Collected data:
----

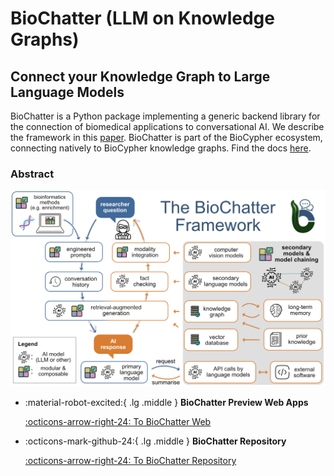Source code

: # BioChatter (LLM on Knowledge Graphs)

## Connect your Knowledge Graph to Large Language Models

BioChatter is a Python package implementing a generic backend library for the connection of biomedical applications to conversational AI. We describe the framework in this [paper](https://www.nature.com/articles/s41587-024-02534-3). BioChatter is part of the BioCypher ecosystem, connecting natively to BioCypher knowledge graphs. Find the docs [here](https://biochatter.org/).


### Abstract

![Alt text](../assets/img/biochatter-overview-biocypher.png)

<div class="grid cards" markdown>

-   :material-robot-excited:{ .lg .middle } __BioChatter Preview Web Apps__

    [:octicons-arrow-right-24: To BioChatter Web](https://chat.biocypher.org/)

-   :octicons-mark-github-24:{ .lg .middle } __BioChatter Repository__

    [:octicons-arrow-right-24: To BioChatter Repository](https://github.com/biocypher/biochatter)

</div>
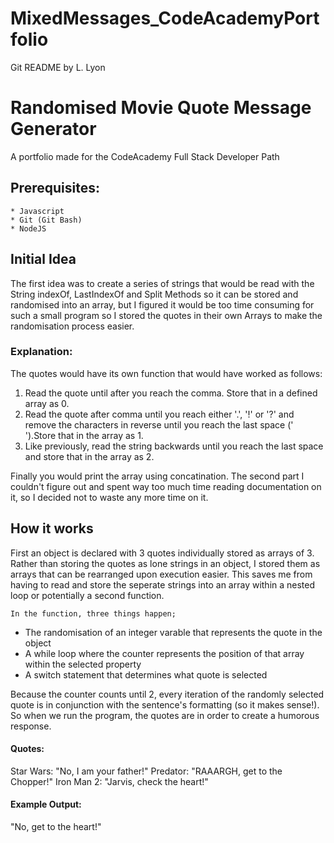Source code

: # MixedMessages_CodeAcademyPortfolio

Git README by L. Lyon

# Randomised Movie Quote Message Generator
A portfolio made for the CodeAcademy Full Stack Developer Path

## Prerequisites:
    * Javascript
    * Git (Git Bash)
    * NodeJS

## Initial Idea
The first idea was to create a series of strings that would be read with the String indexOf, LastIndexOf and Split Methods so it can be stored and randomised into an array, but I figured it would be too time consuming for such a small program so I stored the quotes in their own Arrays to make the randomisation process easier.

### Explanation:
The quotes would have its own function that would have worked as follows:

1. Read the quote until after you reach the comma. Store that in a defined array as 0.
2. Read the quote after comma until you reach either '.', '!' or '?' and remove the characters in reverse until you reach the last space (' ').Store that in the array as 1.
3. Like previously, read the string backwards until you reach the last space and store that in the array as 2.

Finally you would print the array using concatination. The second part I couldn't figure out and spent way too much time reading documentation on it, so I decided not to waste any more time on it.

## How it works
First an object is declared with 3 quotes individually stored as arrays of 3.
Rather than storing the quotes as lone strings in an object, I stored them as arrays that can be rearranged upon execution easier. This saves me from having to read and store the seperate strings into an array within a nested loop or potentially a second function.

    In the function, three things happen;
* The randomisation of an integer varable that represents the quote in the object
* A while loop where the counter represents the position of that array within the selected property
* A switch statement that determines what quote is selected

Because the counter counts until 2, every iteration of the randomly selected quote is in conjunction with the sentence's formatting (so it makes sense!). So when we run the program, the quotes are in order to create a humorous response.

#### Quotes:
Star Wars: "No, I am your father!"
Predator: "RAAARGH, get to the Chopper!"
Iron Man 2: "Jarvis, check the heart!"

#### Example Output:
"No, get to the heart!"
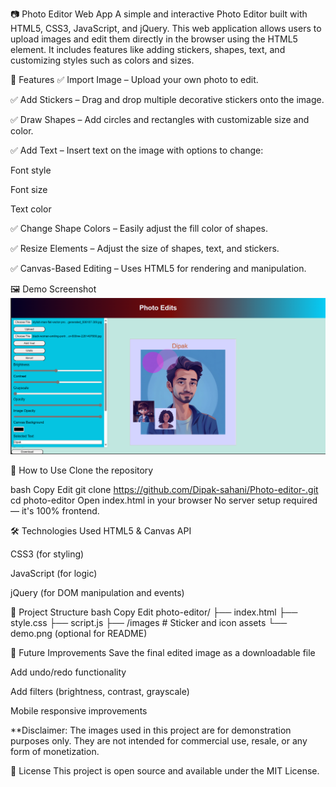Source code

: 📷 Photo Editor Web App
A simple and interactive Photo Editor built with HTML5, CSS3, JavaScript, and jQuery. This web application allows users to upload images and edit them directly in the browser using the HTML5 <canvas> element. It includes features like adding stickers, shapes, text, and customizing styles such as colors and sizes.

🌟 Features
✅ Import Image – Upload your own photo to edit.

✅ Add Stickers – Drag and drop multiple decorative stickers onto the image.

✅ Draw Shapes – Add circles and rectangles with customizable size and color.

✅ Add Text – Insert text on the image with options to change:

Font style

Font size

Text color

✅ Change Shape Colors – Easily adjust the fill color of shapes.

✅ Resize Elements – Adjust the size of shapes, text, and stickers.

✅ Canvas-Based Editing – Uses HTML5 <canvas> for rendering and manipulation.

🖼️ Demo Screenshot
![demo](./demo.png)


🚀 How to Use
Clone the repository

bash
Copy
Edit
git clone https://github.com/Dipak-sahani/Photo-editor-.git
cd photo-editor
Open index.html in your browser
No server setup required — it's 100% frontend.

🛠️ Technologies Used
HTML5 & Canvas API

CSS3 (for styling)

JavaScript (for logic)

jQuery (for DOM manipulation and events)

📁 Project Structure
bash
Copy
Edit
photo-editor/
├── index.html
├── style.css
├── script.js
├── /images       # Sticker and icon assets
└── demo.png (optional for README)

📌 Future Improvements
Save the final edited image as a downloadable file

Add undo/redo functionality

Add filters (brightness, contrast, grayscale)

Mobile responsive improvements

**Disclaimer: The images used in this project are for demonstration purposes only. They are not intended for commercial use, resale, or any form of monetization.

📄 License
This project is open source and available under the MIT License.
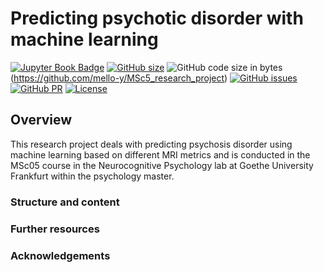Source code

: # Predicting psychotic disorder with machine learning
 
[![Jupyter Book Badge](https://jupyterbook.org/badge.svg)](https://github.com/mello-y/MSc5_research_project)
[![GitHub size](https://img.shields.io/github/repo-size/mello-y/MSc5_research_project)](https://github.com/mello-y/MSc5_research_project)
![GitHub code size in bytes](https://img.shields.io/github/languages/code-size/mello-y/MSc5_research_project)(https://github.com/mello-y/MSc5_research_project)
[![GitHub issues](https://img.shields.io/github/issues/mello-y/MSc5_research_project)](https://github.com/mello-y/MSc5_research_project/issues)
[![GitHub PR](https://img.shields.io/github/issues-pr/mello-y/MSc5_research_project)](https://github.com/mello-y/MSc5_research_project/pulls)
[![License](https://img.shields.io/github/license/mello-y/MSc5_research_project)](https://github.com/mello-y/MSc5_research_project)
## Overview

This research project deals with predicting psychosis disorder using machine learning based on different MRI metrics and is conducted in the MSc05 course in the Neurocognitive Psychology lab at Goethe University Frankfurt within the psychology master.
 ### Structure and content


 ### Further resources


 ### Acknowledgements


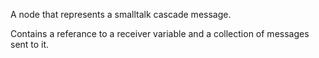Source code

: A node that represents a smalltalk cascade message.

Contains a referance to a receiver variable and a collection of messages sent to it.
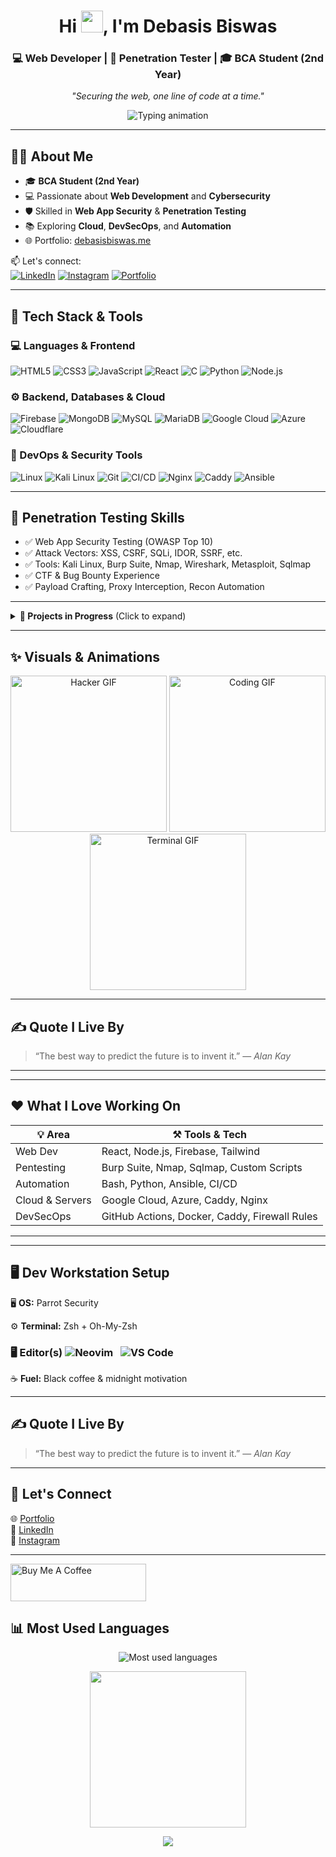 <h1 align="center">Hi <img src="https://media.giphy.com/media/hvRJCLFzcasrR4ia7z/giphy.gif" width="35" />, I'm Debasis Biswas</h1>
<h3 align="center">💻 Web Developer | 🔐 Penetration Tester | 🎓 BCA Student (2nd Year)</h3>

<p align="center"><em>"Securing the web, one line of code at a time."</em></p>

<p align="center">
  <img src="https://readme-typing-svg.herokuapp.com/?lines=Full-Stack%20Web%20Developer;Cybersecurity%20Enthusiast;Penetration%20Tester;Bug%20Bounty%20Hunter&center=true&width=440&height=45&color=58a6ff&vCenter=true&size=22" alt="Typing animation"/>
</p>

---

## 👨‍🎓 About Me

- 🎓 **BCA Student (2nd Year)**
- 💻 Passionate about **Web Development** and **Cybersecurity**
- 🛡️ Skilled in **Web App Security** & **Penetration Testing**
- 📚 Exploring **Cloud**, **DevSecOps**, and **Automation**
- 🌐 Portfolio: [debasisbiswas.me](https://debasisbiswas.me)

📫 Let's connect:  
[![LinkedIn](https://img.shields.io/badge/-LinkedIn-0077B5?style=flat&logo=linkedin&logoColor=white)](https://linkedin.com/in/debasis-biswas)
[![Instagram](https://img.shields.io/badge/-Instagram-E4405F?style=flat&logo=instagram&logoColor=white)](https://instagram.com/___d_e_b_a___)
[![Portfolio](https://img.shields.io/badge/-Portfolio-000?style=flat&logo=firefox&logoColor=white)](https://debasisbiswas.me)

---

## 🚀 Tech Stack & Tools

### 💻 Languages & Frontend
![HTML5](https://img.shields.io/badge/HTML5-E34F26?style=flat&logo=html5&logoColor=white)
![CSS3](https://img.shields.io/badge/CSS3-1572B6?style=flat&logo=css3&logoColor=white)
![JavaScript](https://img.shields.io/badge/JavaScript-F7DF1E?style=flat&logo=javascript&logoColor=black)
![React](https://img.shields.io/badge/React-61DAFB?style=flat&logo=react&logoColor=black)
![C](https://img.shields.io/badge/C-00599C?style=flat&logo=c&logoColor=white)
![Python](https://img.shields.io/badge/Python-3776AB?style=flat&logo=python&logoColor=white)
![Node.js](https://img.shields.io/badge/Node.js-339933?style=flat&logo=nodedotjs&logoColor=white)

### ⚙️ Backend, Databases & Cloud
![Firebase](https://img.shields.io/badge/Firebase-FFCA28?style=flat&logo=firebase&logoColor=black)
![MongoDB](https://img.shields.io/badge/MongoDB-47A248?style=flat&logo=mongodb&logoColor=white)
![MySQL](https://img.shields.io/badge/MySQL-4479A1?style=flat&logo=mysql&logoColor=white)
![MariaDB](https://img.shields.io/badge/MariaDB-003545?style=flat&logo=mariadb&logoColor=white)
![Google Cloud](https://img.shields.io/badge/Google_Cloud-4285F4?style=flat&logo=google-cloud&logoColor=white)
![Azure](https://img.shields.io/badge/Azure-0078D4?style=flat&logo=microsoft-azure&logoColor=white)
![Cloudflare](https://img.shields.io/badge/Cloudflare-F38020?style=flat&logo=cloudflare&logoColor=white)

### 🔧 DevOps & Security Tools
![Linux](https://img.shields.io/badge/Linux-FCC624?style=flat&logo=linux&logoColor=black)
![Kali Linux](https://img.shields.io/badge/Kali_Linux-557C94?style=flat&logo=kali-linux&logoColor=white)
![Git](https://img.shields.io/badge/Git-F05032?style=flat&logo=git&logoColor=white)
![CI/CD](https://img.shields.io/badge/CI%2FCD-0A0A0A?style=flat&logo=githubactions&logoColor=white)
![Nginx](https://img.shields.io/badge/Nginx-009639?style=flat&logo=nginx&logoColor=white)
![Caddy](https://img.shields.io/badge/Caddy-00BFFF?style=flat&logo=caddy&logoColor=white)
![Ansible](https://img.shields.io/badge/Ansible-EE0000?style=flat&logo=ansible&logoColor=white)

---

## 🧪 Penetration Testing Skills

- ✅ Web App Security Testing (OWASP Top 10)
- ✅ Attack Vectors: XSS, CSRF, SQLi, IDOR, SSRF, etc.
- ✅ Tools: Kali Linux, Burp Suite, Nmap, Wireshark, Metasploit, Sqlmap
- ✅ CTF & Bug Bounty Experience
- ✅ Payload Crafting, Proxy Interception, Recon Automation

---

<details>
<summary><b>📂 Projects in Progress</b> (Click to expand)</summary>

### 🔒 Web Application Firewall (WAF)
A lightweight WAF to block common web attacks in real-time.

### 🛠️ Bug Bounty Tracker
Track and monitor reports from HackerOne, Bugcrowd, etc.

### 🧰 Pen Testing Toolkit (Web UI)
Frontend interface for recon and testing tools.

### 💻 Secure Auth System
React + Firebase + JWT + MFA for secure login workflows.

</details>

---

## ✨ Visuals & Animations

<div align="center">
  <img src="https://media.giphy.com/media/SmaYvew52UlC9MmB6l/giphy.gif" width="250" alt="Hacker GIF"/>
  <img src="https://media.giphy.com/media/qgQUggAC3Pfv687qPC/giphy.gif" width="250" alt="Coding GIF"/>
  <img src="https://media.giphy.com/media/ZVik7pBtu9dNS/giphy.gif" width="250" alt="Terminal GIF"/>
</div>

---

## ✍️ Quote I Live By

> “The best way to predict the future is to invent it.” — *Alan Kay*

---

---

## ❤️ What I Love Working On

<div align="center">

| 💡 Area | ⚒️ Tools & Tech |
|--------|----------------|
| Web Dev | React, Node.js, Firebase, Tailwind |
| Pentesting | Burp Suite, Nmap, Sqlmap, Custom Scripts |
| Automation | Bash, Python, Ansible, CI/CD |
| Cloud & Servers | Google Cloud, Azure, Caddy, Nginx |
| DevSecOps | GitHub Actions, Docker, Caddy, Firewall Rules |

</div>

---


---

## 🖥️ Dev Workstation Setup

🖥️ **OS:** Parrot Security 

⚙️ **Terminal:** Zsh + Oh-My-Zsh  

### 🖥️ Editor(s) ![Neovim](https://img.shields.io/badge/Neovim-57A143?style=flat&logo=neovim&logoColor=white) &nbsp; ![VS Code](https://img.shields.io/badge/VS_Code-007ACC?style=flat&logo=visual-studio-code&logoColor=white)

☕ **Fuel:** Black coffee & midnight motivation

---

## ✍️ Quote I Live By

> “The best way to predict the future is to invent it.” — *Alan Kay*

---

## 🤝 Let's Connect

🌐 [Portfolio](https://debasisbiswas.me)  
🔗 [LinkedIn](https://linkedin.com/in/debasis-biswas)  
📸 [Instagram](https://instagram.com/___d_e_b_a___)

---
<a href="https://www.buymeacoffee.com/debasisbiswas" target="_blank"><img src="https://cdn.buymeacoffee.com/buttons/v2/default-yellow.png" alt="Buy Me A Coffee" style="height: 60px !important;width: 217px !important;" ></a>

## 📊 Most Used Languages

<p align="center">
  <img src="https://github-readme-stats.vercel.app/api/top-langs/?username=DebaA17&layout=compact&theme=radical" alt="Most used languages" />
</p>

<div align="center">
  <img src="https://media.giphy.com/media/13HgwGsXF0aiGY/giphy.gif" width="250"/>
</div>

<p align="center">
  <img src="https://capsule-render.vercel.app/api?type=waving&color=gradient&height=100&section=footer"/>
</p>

----

EXERCISE DESCRIPTION:
Only the lines from the beginning of the records up to and including the line with "## Connect your" should appear, exactly as they are, and no pictures.

OUTPUT OF THE TASK:
Source code

: # BioChatter (LLM on Knowledge Graphs)

## Connect your Knowledge Graph to Large Language Models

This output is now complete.